Making Organ-Sparing Surgery Possible

Neoadjuvant treatment is frequently used to make the necessary surgery less invasive, preserving patient function and quality of life. In breast cancer, for instance, a large tumor might initially require a mastectomy (removal of the entire breast). If chemotherapy successfully shrinks the tumor, the patient may then become a candidate for a lumpectomy, a breast-conserving surgery that removes only the cancerous mass and a small margin of healthy tissue.

Similar benefits are observed in the treatment of rectal cancer, especially for low-lying tumors near the anal sphincter. Pre-operative treatment can shrink the tumor enough to allow for sphincter-sparing surgery, which helps patients avoid a permanent colostomy bag. This focus on preserving healthy anatomy and function is a significant advantage of administering chemotherapy first.

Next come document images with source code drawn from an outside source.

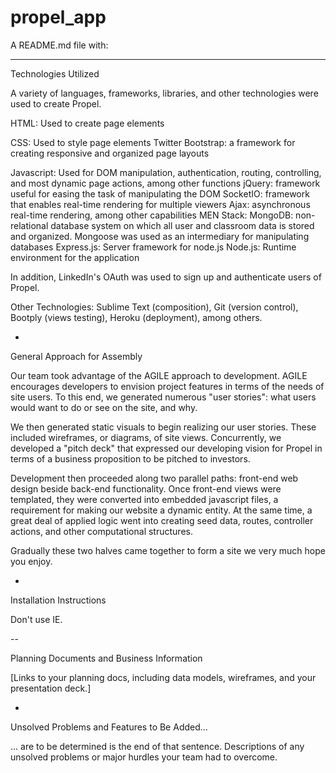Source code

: # propel_app

A README.md file with:

---

Technologies Utilized

A variety of languages, frameworks, libraries, and other technologies were used to create Propel. 

HTML: Used to create page elements

CSS: Used to style page elements
    Twitter Bootstrap: a framework for creating responsive and organized page layouts

Javascript: Used for DOM manipulation, authentication, routing, controlling, and most dynamic page actions, among other functions
    jQuery: framework useful for easing the task of manipulating the DOM
    SocketIO: framework that enables real-time rendering for multiple viewers
    Ajax: asynchronous real-time rendering, among other capabilities
    MEN Stack:
        MongoDB: non-relational database system on which all user and classroom data is stored and organized. Mongoose was used as an intermediary for manipulating databases
        Express.js: Server framework for node.js
        Node.js: Runtime environment for the application
    
In addition, LinkedIn's OAuth was used to sign up and authenticate users of Propel.

Other Technologies: Sublime Text (composition), Git (version control), Bootply (views testing), Heroku (deployment), among others.

-

General Approach for Assembly

Our team took advantage of the AGILE approach to development. AGILE encourages developers to envision project features in terms of the needs of site users. To this end, we generated numerous "user stories": what users would want to do or see on the site, and why.

We then generated static visuals to begin realizing our user stories. These included wireframes, or diagrams, of site views. Concurrently, we developed a "pitch deck" that expressed our developing vision for Propel in terms of a business proposition to be pitched to investors.

Development then proceeded along two parallel paths: front-end web design beside back-end functionality. Once front-end views were templated, they were converted into embedded javascript files, a requirement for making our website a dynamic entity. At the same time, a great deal of applied logic went into creating seed data, routes, controller actions, and other computational structures.

Gradually these two halves came together to form a site we very much hope you enjoy.

-

Installation Instructions

Don't use IE.

--

Planning Documents and Business Information

[Links to your planning docs, including data models, wireframes, and your presentation deck.]

-

Unsolved Problems and Features to Be Added...

... are to be determined is the end of that sentence.
Descriptions of any unsolved problems or major hurdles your team had to overcome.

Addressing Cancer Cells Throughout the Body

The systemic nature of chemotherapy offers a benefit that extends beyond the primary tumor site. Even when a tumor appears to be localized, it is presumed that microscopic cancer cells, known as micrometastases, may have already broken away and traveled through the bloodstream or lymphatic system. These minute clusters of cells are too small to be detected by standard imaging scans but represent the potential source of future recurrence.

Starting chemotherapy before surgery allows the treatment to immediately circulate throughout the body, attacking these unseen micrometastases at the earliest possible moment. If surgery were performed first, systemic treatment would have to be delayed until the patient recovered from the operation, potentially allowing these circulating cells time to establish new growth sites. The early systemic attack offered by neoadjuvant chemotherapy aims to reduce the overall disease burden and decrease the risk of the cancer spreading later.